*** Block opens ***
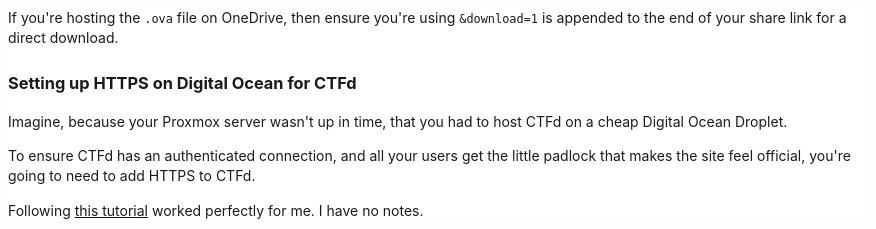 If you're hosting the `.ova` file on OneDrive, then ensure you're using `&download=1` is appended to the end of your share link for a direct download.

### Setting up HTTPS on Digital Ocean for CTFd

Imagine, because your Proxmox server wasn't up in time, that you had to host CTFd on a cheap Digital Ocean Droplet.

To ensure CTFd has an authenticated connection, and all your users get the little padlock that makes the site feel official, you're going to need to add HTTPS to CTFd.

Following [this tutorial](https://dev.to/roeeyn/how-to-setup-your-ctfd-platform-with-https-and-ssl-3fda) worked perfectly for me. I have no notes.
*** Block closes ***
### PROBLEM TO SOLVE
Repeat everything in the entries above word for word, excluding the images.

### RESPONSE TO THIS TASK
 If you're hosting the `.ova` file on OneDrive, then ensure you're using `&download=1` is appended to the end of your share link for a direct download.

### Setting up HTTPS on Digital Ocean for CTFd

Imagine, because your Proxmox server wasn't up in time, that you had to host CTFd on a cheap Digital Ocean Droplet.

To ensure CTFd has an authenticated connection, and all your users get the little padlock that makes the site feel official, you're going to need to add HTTPS to CTFd.

Following [this tutorial](https://dev.to/roeeyn/how-to-setup-your-ctfd-platform-with-https-and-ssl-3fda) worked perfectly for me. I have no notes.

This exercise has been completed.